I grabbed his elbow. "Tell me, what was it like? Did you maintain --"

"Altitude? During, you mean?"

"Of course. It's always been a question of mine."

"Yes."

"And was the -- did you feel differently --"

"We were, for a moment, translucent, like those fish you can see right through."

"You bobbed, like fish, too?"

"Oh, like the ocean spilled upward into the sky and there were starfish and octopus floating through the air."

"And this one moment, or these series of moments, you feel they have transformed you?"

"I feel like an entirely new creature, doctor."

"And what if -- just what if you impregnated her?"

"That would be something. But you don't think --"

"Why not? This is physical. I am sure of it. Perhaps only a few people are capable of it, but happenstances such as this could increase our numbers."

"A new being?"

"Yes, a being filled with magic, seeking nothing more than a purity of line and movement."

"Like musical notes?"

"One step short of bodiless, yes!"

"That's how it felt, exactly how it felt."

We parted exhilarated, and I have remained exhilarated for a month now. I allowed my colleagues, the psychiatrists and psychologists, to test, test, test him to their hearts' content; not a damned thing did they find.

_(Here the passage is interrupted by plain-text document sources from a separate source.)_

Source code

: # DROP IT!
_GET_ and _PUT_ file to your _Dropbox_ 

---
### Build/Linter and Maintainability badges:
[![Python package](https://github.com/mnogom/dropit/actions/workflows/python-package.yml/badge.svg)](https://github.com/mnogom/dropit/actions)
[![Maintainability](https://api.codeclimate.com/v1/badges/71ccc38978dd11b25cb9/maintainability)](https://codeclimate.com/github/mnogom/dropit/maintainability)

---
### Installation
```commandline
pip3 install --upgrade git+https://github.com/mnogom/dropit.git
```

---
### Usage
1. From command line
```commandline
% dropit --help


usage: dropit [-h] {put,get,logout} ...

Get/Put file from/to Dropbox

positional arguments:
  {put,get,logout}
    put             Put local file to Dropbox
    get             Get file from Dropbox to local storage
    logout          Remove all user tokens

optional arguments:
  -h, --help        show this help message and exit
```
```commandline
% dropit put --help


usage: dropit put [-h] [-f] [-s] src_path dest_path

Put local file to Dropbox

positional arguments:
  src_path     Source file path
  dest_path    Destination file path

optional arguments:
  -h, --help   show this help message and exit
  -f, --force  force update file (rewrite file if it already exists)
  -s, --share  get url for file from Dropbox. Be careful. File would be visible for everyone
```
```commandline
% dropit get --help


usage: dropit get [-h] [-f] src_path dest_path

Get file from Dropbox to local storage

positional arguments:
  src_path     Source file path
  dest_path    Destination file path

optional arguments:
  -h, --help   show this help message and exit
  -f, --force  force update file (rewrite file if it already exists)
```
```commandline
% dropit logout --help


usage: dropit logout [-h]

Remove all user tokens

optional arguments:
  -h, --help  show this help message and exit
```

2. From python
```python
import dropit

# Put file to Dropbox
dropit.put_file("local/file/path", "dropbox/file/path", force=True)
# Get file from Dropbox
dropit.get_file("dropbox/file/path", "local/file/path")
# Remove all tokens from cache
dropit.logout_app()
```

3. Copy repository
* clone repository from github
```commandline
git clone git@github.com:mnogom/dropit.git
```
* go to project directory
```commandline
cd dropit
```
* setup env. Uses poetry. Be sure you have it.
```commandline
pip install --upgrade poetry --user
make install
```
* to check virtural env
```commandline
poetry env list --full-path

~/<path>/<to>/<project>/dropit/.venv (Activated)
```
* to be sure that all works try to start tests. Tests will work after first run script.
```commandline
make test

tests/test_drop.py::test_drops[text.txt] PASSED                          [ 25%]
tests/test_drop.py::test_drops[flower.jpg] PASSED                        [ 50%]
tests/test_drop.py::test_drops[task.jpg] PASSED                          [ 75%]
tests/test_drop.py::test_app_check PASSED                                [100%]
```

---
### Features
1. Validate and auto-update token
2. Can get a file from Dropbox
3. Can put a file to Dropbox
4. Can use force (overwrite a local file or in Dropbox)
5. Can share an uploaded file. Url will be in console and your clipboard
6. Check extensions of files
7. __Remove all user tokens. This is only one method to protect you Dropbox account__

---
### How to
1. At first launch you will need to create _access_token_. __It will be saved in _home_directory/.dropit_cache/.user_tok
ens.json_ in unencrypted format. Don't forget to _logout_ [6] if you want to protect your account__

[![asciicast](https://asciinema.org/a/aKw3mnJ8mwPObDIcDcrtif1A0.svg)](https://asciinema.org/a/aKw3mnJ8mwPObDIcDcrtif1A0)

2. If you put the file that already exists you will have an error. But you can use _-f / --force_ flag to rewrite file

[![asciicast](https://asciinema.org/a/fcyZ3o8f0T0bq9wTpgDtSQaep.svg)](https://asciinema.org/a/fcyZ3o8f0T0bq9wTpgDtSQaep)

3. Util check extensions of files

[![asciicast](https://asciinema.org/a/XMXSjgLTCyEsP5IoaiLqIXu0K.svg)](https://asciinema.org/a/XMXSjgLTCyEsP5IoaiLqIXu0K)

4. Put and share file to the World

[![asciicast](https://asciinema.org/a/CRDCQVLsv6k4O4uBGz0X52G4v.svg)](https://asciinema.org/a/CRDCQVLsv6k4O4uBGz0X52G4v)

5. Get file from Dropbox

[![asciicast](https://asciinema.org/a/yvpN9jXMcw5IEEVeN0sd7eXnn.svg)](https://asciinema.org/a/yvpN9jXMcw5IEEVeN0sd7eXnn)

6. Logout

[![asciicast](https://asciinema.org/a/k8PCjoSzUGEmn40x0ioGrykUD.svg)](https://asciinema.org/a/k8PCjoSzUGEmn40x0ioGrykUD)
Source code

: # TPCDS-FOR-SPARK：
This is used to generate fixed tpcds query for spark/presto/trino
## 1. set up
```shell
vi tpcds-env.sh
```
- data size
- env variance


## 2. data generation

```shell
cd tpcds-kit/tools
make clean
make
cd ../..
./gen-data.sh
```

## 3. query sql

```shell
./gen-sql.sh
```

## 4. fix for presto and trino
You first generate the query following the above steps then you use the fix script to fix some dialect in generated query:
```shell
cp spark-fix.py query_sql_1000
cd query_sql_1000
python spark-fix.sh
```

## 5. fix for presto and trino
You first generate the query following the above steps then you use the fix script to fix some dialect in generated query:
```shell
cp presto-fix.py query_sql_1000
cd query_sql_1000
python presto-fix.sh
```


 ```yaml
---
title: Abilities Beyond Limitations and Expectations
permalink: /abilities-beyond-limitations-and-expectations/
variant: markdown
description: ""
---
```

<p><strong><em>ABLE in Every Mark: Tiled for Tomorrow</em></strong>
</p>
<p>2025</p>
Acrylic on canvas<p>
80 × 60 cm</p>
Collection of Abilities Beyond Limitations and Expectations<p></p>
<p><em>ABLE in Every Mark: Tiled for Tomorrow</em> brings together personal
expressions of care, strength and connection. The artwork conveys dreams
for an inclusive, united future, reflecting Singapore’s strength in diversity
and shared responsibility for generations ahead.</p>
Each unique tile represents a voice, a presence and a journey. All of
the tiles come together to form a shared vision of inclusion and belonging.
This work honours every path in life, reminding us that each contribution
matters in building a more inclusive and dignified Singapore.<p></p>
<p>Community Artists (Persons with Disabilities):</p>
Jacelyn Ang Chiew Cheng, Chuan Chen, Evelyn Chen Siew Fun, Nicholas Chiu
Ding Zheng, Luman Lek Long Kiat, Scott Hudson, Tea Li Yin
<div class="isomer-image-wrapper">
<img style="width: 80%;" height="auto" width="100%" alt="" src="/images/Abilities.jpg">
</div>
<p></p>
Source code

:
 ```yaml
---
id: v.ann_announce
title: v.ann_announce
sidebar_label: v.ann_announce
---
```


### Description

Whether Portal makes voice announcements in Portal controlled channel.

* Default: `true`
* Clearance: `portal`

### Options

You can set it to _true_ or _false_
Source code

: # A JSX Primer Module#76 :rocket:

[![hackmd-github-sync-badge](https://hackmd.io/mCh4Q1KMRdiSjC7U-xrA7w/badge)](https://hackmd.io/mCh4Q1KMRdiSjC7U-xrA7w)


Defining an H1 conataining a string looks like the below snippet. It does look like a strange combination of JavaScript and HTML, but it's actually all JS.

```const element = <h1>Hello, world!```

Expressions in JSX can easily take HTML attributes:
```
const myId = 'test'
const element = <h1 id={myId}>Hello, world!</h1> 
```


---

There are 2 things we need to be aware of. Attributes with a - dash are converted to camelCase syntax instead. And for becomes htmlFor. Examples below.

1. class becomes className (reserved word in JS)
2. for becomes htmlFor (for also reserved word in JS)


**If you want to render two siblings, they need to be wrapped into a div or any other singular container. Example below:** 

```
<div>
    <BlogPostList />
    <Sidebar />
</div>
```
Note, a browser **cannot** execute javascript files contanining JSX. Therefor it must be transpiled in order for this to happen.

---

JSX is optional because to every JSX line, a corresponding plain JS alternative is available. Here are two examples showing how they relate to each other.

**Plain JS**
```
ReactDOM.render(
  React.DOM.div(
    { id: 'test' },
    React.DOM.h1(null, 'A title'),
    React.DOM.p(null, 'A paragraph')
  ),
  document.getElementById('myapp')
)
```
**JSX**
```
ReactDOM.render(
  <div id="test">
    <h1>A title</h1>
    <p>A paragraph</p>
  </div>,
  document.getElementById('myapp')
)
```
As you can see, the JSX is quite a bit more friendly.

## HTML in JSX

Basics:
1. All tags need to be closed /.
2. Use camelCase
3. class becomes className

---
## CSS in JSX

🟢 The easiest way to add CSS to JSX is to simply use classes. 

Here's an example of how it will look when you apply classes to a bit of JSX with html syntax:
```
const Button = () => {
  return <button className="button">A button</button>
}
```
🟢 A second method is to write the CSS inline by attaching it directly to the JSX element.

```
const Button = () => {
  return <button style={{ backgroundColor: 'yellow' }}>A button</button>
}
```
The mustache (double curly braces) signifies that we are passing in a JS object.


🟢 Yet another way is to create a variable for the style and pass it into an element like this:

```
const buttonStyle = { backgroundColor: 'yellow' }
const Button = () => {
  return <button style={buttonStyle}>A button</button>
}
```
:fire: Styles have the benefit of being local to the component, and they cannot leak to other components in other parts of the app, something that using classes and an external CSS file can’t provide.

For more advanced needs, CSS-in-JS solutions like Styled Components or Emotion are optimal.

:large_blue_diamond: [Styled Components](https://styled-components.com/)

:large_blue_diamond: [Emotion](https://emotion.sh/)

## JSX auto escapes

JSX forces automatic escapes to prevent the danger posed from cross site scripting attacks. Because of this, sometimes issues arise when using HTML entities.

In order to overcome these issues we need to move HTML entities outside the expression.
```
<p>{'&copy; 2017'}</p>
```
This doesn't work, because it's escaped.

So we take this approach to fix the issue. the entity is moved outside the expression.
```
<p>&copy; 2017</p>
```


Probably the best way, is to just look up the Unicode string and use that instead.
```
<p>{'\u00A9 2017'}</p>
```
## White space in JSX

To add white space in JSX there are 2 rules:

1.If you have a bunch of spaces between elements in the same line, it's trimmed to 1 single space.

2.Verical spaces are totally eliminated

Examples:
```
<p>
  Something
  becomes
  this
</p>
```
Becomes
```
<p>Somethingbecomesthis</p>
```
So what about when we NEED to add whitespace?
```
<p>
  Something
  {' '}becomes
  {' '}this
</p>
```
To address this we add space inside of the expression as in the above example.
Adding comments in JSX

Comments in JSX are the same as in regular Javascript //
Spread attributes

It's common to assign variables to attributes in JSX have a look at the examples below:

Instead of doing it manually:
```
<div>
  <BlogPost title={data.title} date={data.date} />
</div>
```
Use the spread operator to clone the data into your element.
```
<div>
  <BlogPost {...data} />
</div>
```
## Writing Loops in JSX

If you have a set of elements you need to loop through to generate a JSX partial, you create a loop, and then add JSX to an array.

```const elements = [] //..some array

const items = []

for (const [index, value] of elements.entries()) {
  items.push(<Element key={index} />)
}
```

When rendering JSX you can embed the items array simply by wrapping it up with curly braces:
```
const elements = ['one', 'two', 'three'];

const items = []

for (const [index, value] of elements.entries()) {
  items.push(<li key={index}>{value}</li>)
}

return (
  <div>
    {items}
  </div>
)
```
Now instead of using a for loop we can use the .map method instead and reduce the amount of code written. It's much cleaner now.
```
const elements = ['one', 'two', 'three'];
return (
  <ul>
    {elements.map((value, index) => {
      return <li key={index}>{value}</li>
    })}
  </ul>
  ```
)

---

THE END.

Of course, he couldn't duplicate the experience for them -- as I said, unselfconsciousness is essential, so the very act of being studied deems flight impossible. But that was of surprisingly little importance to me. I know that you, my good readers, will suspend judgement long enough to understand the joyous nature of my discovery, and if that is not enough for the scientists, then they will have to live without flight, though I will keep trying.

"Q" (you will know his real name soon enough) continues to see his lady friend. We are not yet sure if she is indeed pregnant, or not, though I have an inkling that if she is pregnant, that status might evade our tests, as what would be growing inside of her surely would display startlingly new characteristics, perhaps different enough from what we call "human" to alter her own physiology. Time will tell.

"Q" though, might as well be a father already, so content is he, and I might as well be a father, too, to "Q," this strange young man who entered my laboratory and convinced me so thoroughly of what I already knew.